Exercise objective – Find every line below with the word "first" in it, and copy each one.

|---|

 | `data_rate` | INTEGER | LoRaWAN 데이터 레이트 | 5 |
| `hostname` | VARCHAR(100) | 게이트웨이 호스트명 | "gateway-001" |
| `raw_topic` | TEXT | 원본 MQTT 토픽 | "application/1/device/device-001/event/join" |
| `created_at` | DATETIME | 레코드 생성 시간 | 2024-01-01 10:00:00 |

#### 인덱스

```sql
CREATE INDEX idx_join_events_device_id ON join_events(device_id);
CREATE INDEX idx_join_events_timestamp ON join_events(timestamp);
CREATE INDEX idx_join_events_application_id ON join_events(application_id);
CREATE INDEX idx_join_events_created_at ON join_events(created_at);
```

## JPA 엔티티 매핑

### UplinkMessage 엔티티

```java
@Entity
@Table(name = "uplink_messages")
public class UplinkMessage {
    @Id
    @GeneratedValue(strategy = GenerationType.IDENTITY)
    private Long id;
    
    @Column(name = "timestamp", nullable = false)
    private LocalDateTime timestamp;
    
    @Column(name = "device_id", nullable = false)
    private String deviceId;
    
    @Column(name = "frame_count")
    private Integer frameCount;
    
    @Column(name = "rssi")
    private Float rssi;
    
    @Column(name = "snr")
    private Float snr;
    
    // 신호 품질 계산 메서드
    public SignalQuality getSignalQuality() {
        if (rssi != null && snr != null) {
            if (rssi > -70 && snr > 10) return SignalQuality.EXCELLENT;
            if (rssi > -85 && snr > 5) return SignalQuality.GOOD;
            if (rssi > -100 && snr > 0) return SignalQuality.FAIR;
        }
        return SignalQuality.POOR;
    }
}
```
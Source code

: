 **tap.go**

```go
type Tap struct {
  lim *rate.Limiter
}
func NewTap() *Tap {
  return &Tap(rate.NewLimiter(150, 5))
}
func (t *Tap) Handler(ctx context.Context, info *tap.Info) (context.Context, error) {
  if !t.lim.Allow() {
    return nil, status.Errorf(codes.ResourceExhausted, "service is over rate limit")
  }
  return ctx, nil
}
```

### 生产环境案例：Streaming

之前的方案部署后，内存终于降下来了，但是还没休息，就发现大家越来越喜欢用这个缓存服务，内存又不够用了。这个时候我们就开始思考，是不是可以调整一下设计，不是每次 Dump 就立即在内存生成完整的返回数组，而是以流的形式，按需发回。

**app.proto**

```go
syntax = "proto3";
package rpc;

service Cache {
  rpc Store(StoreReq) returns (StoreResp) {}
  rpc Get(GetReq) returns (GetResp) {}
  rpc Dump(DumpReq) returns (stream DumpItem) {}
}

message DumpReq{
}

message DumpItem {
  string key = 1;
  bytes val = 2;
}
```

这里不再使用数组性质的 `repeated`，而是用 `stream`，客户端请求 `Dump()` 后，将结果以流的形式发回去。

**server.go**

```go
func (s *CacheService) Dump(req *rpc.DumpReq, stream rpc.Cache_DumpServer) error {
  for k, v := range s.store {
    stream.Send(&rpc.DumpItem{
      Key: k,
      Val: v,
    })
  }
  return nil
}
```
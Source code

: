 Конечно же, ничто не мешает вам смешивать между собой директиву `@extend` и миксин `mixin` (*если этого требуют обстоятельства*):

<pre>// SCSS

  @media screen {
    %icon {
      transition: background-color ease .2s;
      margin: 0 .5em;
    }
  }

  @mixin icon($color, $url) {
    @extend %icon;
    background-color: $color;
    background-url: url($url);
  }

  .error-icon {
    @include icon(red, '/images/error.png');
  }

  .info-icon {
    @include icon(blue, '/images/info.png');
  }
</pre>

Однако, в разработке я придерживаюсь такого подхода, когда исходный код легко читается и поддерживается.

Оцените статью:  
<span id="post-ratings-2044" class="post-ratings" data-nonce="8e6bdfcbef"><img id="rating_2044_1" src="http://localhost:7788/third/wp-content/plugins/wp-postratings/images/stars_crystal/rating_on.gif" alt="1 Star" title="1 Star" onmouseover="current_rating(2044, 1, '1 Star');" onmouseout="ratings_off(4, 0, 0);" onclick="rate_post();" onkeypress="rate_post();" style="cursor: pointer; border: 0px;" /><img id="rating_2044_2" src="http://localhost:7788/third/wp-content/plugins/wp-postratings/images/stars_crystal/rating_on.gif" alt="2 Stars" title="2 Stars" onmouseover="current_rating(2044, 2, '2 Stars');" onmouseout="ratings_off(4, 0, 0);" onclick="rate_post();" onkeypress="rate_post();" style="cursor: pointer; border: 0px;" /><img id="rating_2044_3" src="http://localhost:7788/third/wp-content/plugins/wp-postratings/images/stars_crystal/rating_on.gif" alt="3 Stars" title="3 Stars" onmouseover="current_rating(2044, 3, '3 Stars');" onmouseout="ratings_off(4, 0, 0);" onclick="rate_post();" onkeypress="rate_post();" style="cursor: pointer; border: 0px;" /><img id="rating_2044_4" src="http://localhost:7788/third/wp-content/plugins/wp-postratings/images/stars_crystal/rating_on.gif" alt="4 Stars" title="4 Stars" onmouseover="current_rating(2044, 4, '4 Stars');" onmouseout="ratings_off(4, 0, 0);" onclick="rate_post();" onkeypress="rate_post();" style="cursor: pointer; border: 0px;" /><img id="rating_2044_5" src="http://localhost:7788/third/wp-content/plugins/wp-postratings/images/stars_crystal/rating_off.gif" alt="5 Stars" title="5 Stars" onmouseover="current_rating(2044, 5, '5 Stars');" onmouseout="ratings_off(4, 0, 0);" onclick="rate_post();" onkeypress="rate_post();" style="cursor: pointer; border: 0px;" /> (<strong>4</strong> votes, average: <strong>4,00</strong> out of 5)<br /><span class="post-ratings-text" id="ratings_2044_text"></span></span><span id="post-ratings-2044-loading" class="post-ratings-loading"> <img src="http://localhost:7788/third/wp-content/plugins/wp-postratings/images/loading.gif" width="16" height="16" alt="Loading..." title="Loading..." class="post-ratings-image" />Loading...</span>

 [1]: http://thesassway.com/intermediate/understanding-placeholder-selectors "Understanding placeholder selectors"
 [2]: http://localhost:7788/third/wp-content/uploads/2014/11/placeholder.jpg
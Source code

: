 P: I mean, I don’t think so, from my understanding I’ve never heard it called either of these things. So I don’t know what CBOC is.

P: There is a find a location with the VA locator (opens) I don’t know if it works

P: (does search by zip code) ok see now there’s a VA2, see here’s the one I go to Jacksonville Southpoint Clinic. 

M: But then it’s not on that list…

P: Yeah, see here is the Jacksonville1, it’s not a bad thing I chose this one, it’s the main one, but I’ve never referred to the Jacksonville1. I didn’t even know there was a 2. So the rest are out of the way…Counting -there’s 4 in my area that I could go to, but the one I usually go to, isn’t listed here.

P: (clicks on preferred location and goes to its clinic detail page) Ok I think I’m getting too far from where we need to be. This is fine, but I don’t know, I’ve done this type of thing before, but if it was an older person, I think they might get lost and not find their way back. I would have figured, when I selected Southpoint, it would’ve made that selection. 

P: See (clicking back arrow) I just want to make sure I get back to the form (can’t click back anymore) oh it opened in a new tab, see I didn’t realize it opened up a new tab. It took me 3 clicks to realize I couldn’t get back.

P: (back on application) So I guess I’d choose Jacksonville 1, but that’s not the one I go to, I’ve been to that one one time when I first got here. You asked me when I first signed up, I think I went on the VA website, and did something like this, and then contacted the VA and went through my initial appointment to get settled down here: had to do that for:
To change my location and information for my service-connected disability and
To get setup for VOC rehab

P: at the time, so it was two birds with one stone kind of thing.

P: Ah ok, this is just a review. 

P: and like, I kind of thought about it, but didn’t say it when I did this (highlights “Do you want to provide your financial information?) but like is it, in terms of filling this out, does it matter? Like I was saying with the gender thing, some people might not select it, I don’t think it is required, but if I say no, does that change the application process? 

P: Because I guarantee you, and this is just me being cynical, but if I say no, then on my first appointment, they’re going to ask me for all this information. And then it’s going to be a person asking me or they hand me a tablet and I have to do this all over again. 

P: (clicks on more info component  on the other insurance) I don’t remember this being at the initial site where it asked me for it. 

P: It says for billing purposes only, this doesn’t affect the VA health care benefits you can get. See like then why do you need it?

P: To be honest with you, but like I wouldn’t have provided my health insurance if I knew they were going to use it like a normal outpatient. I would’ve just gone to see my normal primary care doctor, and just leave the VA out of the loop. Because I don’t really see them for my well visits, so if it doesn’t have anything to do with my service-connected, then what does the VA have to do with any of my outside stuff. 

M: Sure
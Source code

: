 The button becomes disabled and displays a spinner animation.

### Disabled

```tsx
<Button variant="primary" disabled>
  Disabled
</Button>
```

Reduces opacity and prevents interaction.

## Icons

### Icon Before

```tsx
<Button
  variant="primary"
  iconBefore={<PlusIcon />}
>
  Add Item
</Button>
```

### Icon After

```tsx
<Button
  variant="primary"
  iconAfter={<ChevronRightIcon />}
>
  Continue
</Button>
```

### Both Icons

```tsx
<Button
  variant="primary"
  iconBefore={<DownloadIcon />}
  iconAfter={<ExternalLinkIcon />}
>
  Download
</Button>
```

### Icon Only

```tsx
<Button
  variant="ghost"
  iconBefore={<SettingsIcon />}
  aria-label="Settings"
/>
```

|---|

Answer section –
P: (back on application) So I guess I’d choose Jacksonville 1, but that’s not the one I go to, I’ve been to that one one time when I first got here. You asked me when I first signed up, I think I went on the VA website, and did something like this, and then contacted the VA and went through my initial appointment to get settled down here: had to do that for:
P: Because I guarantee you, and this is just me being cynical, but if I say no, then on my first appointment, they’re going to ask me for all this information. And then it’s going to be a person asking me or they hand me a tablet and I have to do this all over again. 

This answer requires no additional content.